What's wanted is each entry repeated verbatim, minus its images.

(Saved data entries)
______________________________

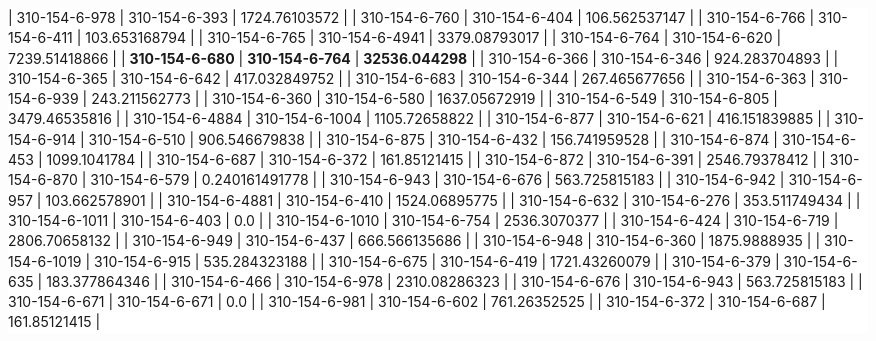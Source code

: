 | 310-154-6-978 | 310-154-6-393 | 1724.76103572 |
| 310-154-6-760 | 310-154-6-404 | 106.562537147 |
| 310-154-6-766 | 310-154-6-411 | 103.653168794 |
| 310-154-6-765 | 310-154-6-4941 | 3379.08793017 |
| 310-154-6-764 | 310-154-6-620 | 7239.51418866 |
| **310-154-6-680** | **310-154-6-764** | **32536.044298** |
| 310-154-6-366 | 310-154-6-346 | 924.283704893 |
| 310-154-6-365 | 310-154-6-642 | 417.032849752 |
| 310-154-6-683 | 310-154-6-344 | 267.465677656 |
| 310-154-6-363 | 310-154-6-939 | 243.211562773 |
| 310-154-6-360 | 310-154-6-580 | 1637.05672919 |
| 310-154-6-549 | 310-154-6-805 | 3479.46535816 |
| 310-154-6-4884 | 310-154-6-1004 | 1105.72658822 |
| 310-154-6-877 | 310-154-6-621 | 416.151839885 |
| 310-154-6-914 | 310-154-6-510 | 906.546679838 |
| 310-154-6-875 | 310-154-6-432 | 156.741959528 |
| 310-154-6-874 | 310-154-6-453 | 1099.1041784 |
| 310-154-6-687 | 310-154-6-372 | 161.85121415 |
| 310-154-6-872 | 310-154-6-391 | 2546.79378412 |
| 310-154-6-870 | 310-154-6-579 | 0.240161491778 |
| 310-154-6-943 | 310-154-6-676 | 563.725815183 |
| 310-154-6-942 | 310-154-6-957 | 103.662578901 |
| 310-154-6-4881 | 310-154-6-410 | 1524.06895775 |
| 310-154-6-632 | 310-154-6-276 | 353.511749434 |
| 310-154-6-1011 | 310-154-6-403 | 0.0 |
| 310-154-6-1010 | 310-154-6-754 | 2536.3070377 |
| 310-154-6-424 | 310-154-6-719 | 2806.70658132 |
| 310-154-6-949 | 310-154-6-437 | 666.566135686 |
| 310-154-6-948 | 310-154-6-360 | 1875.9888935 |
| 310-154-6-1019 | 310-154-6-915 | 535.284323188 |
| 310-154-6-675 | 310-154-6-419 | 1721.43260079 |
| 310-154-6-379 | 310-154-6-635 | 183.377864346 |
| 310-154-6-466 | 310-154-6-978 | 2310.08286323 |
| 310-154-6-676 | 310-154-6-943 | 563.725815183 |
| 310-154-6-671 | 310-154-6-671 | 0.0 |
| 310-154-6-981 | 310-154-6-602 | 761.26352525 |
| 310-154-6-372 | 310-154-6-687 | 161.85121415 |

______________________________

*Reply*.
Source code

: | 310-154-6-978 | 310-154-6-393 | 1724.76103572 |
| 310-154-6-760 | 310-154-6-404 | 106.562537147 |
| 310-154-6-766 | 310-154-6-411 | 103.653168794 |
| 310-154-6-765 | 310-154-6-4941 | 3379.08793017 |
| 310-154-6-764 | 310-154-6-620 | 7239.51418866 |
| **310-154-6-680** | **310-154-6-764** | **32536.044298** |
| 310-154-6-366 | 310-154-6-346 | 924.283704893 |
| 310-154-6-365 | 310-154-6-642 | 417.032849752 |
| 310-154-6-683 | 310-154-6-344 | 267.465677656 |
| 310-154-6-363 | 310-154-6-939 | 243.211562773 |
| 310-154-6-360 | 310-154-6-580 | 1637.05672919 |
| 310-154-6-549 | 310-154-6-805 | 3479.46535816 |
| 310-154-6-4884 | 310-154-6-1004 | 1105.72658822 |
| 310-154-6-877 | 310-154-6-621 | 416.151839885 |
| 310-154-6-914 | 310-154-6-510 | 906.546679838 |
| 310-154-6-875 | 310-154-6-432 | 156.741959528 |
| 310-154-6-874 | 310-154-6-453 | 1099.1041784 |
| 310-154-6-687 | 310-154-6-372 | 161.85121415 |
| 310-154-6-872 | 310-154-6-391 | 2546.79378412 |
| 310-154-6-870 | 310-154-6-579 | 0.240161491778 |
| 310-154-6-943 | 310-154-6-676 | 563.725815183 |
| 310-154-6-942 | 310-154-6-957 | 103.662578901 |
| 310-154-6-4881 | 310-154-6-410 | 1524.06895775 |
| 310-154-6-632 | 310-154-6-276 | 353.511749434 |
| 310-154-6-1011 | 310-154-6-403 | 0.0 |
| 310-154-6-1010 | 310-154-6-754 | 2536.3070377 |
| 310-154-6-424 | 310-154-6-719 | 2806.70658132 |
| 310-154-6-949 | 310-154-6-437 | 666.566135686 |
| 310-154-6-948 | 310-154-6-360 | 1875.9888935 |
| 310-154-6-1019 | 310-154-6-915 | 535.284323188 |
| 310-154-6-675 | 310-154-6-419 | 1721.43260079 |
| 310-154-6-379 | 310-154-6-635 | 183.377864346 |
| 310-154-6-466 | 310-154-6-978 | 2310.08286323 |
| 310-154-6-676 | 310-154-6-943 | 563.725815183 |
| 310-154-6-671 | 310-154-6-671 | 0.0 |
| 310-154-6-981 | 310-154-6-602 | 761.26352525 |
| 310-154-6-372 | 310-154-6-687 | 161.85121415 |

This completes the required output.